Start of Block
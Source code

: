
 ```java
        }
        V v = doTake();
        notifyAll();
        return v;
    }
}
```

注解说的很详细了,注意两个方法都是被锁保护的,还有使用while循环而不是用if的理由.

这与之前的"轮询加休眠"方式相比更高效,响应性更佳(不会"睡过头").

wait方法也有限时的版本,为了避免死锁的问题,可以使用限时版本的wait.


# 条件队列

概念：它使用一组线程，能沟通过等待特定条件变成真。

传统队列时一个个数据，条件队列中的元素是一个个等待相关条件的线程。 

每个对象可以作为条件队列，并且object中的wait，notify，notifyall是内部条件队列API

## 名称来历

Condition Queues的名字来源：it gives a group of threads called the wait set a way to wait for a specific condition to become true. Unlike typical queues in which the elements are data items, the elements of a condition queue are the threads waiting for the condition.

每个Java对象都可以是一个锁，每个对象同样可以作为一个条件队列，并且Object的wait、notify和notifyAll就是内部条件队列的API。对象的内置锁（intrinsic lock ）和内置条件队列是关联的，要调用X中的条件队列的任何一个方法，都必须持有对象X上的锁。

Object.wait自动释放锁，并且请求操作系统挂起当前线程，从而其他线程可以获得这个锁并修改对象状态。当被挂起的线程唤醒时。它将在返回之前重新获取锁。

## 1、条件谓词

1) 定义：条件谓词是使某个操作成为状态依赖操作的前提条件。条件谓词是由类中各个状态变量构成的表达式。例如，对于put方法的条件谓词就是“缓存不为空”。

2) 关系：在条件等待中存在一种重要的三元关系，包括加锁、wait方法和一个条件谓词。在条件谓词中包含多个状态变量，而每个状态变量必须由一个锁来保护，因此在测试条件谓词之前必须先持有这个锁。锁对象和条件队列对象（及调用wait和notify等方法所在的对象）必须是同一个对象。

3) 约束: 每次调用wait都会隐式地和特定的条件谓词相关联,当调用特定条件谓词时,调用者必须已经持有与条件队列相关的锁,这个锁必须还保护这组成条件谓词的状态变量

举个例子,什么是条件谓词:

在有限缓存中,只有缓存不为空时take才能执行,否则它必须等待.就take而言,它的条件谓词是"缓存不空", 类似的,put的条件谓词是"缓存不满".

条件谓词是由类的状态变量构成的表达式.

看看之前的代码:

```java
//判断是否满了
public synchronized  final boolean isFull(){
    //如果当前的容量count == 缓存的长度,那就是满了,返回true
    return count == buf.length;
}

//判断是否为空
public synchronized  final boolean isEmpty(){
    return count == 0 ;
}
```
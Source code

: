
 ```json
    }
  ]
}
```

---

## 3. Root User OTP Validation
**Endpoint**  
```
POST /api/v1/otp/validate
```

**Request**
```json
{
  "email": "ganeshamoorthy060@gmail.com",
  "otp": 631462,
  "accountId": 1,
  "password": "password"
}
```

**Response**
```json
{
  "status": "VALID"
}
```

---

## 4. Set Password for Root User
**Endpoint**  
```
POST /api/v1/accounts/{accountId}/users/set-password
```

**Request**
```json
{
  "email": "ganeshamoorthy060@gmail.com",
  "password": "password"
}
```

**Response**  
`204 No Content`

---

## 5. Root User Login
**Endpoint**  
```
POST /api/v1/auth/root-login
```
End of Block
Start of Block
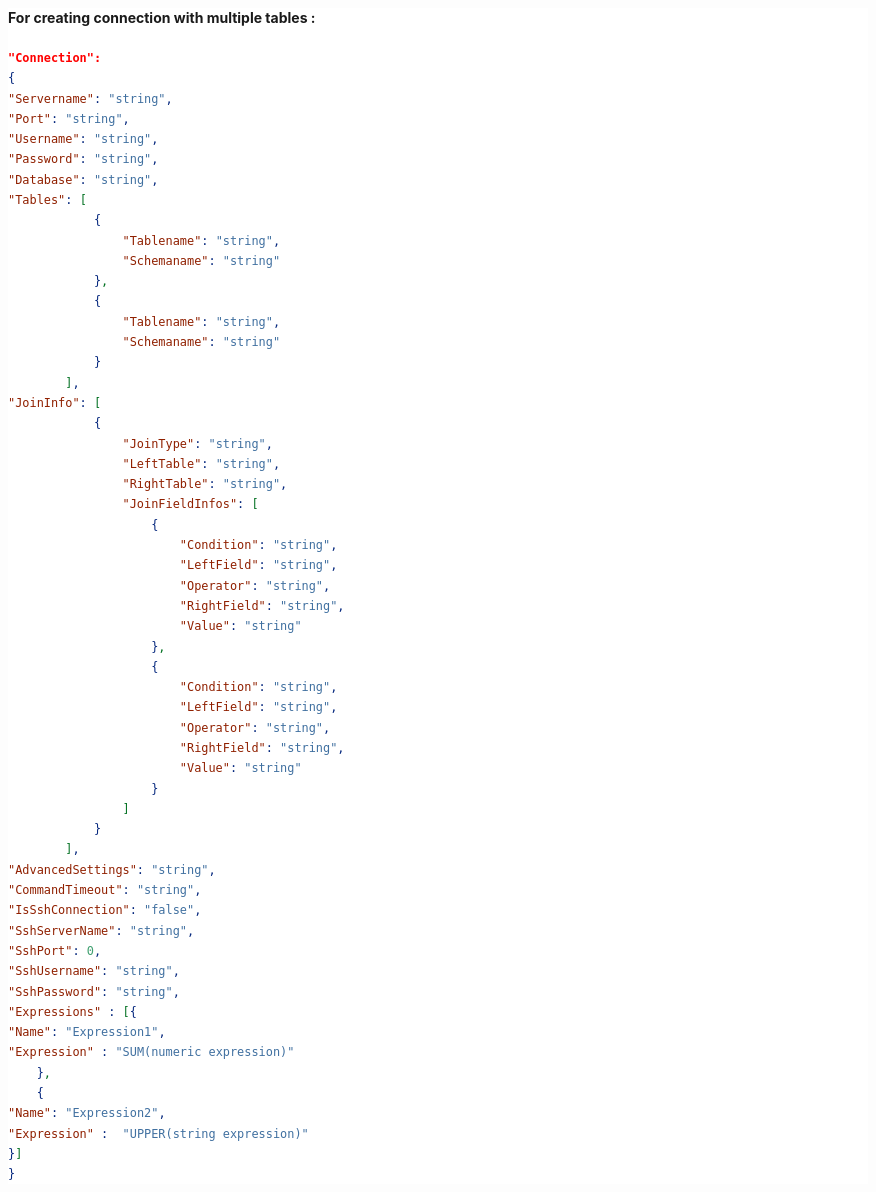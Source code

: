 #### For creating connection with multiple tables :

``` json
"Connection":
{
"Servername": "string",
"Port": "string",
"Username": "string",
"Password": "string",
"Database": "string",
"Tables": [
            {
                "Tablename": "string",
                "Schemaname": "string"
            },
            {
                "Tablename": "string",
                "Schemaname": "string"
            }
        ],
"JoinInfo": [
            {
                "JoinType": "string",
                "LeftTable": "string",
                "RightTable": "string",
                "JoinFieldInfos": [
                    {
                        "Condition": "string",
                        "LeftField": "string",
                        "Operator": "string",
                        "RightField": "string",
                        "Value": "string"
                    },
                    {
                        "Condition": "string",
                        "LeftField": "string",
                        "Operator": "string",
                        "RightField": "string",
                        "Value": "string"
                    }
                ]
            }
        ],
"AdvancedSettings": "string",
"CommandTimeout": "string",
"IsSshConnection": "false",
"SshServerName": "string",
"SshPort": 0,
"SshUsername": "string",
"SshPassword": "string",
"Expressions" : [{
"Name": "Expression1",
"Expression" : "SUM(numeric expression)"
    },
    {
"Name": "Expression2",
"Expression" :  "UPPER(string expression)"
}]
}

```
End of Block
ASSIGNMENT:
If a line above holds the word "POST", copy it.

WRITTEN ANSWER:
POST /api/v1/otp/validate
POST /api/v1/accounts/{accountId}/users/set-password
POST /api/v1/auth/root-login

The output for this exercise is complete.